A hundred years on, give or take, it is one of the most ordered cocktails in the English-speaking world, and one of the few classics that gets argued about more now than it did in its first fifty years.
Florence, around 1919
The standard story places the drink in Florence in 1919, at a café called Caffè Casoni on Via de’ Tornabuoni. Camillo Negroni, a Florentine known to friends as a count (the title is contested, but his grandfather Luigi was a documented count), was a regular. He had recently returned from a long stretch abroad, including by some accounts a stint in the American West, where he had picked up an appetite for stronger drinks. The story goes that he asked the bartender, Fosco Scarselli, to fortify his usual Americano. Replace the soda with gin. The Americano was a familiar drink already, equal parts Campari and sweet vermouth topped with soda water. Scarselli swapped the soda for gin and changed the garnish from a lemon peel to an orange peel to mark the new variation.
Whether that conversation happened in 1919 or in some other year, and whether it happened that cleanly, is a different question. The first known printed Negroni recipe appears in 1947, three decades after the supposed invention. David Wondrich, the cocktail historian whose research underpins most of the modern documentary record, has shown that Camillo Negroni was a real person who really sailed to America in 1892, but the count title is shaky and the rodeo-cowboy detail that everyone repeats is unsupported by primary sources. Treat 1919 as the year the family tradition gives, not as a year that survives in the archives.

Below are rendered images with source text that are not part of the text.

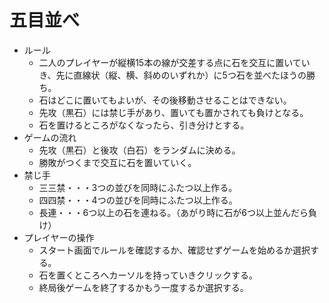 # 五目並べ
* ルール
    * 二人のプレイヤーが縦横15本の線が交差する点に石を交互に置いていき、先に直線状（縦、横、斜めのいずれか）に5つ石を並べたほうの勝ち。
    * 石はどこに置いてもよいが、その後移動させることはできない。
    * 先攻（黒石）には禁じ手があり、置いても置かされても負けとなる。
    * 石を置けるところがなくなったら、引き分けとする。
* ゲームの流れ
    * 先攻（黒石）と後攻（白石）をランダムに決める。
    * 勝敗がつくまで交互に石を置いていく。
* 禁じ手
    * 三三禁・・・3つの並びを同時にふたつ以上作る。
    * 四四禁・・・4つの並びを同時にふたつ以上作る。
    * 長連・・・6つ以上の石を連ねる。（あがり時に石が6つ以上並んだら負け）
* プレイヤーの操作
    * スタート画面でルールを確認するか、確認せずゲームを始めるか選択する。
    * 石を置くところへカーソルを持っていきクリックする。
    * 終局後ゲームを終了するかもう一度するか選択する。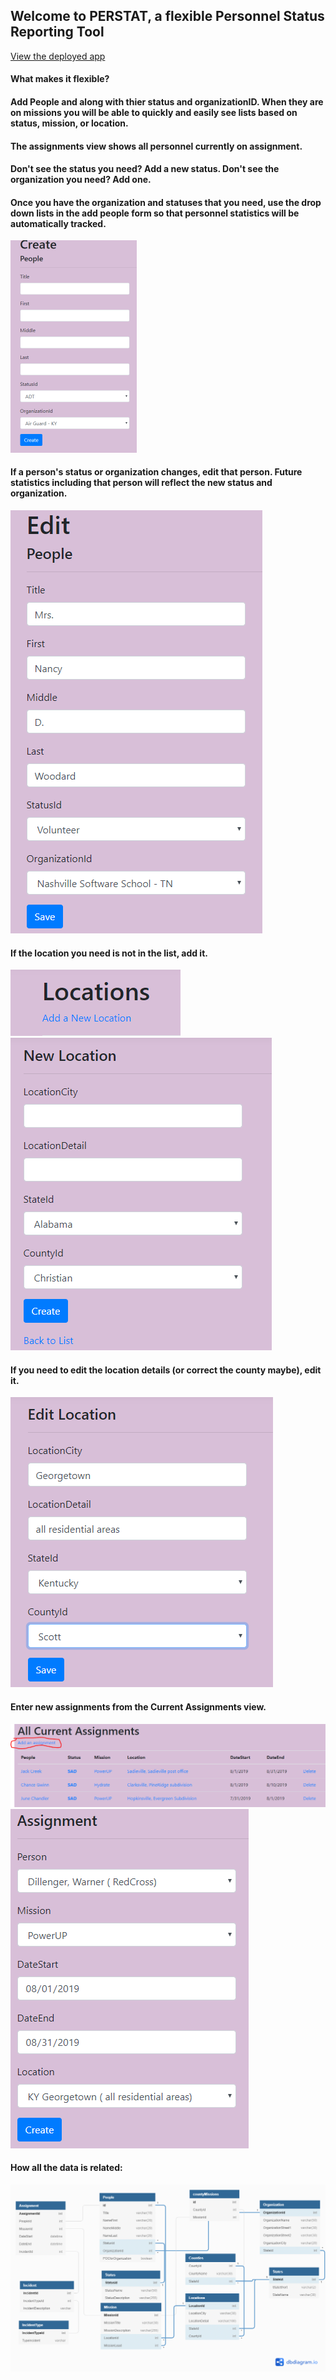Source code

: ## Welcome to PERSTAT, a flexible Personnel Status Reporting Tool

[View the deployed app](https://perstat20190728125514.azurewebsites.net/)
#### What makes it flexible?

#### Add People and along with thier status and organizationID. When they are on missions you will be able to quickly and easily see lists based on status, mission, or location.
#### The assignments view shows all personnel currently on assignment.

#### Don't see the status you need?  Add a new status.  Don't see the organization you need?  Add one.

#### Once you have the organization and statuses that you need, use the drop down lists in the add people form so that personnel statistics will be automatically tracked.

<img src="PERSTAT\images\AddPerson.PNG" style="width:40%; height:60%;"/>

#### If a person's status or organization changes, edit that person. Future statistics including that person will reflect the new status and organization.
<img src="PERSTAT\images\EditPerson.PNG"/>

#### If the location you need is not in the list, add it.
<img src="PERSTAT\images\linkToAddLocation.PNG"/>
<img src="PERSTAT\images\AddLocation.PNG"/>

#### If you need to edit the location details (or correct the county maybe), edit it.
<img src="PERSTAT\images\EditLocation.PNG"/>

#### Enter new assignments from the Current Assignments view.
<img src="PERSTAT\images\AddAnAssignmentLink.PNG"/>
<img src="PERSTAT\images\AddingAnAssignment.PNG"/>


#### How all the data is related:
<img src="PERSTAT\images\ERD.PNG"/>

The other story you sometimes hear, that the drink was invented by a French general named Pascal Olivier de Negroni, falls apart on the dates. Campari was not commercially produced until 1860, which makes the family’s claim of an 1857 invention impossible, and Pascal Olivier died in 1913, which makes the alternative 1914 date impossible too. The Florentine version is folk history. The Corsican version is broken history. We will go with Florence.
The Americano lineage
The Negroni is a fortification of the Americano, and the Americano is the older drink. It was born in Milan in the late 1860s at Caffè Campari, the bar Gaspare Campari opened in 1867 in the Galleria Vittorio Emanuele II just off the Piazza del Duomo, where his bitter aperitivo was the house specialty. The Americano started life as the Milano-Torino (Campari from Milan, sweet vermouth from Turin, no soda) and picked up its current name when American visitors took to ordering it lengthened with seltzer. The story usually attaches itself to the Prohibition era, when American tourists were happy to find a country where they could drink in public and Italian bartenders were happy to add soda to a drink that needed lengthening for an audience of casual sippers.
The Americano is a great drink in its own right. The Negroni is what happens when somebody decides the Americano is not strong enough.
The recipe and the argument over equal parts
The modern canonical Negroni is equal parts gin, Campari, and sweet red vermouth, stirred over ice and served with an orange peel. The IBA codifies this. Most serious bars pour it this way. The 1929 cocktail book by Alimbau and Milhorat lists equal parts. The 1947 Italian Gandiglio recipe lists equal parts. The 1953 UK Bartenders’ Guild recipe lists equal parts. By any documentary measure, equal parts is the canonical structure and has been since the earliest printed sources.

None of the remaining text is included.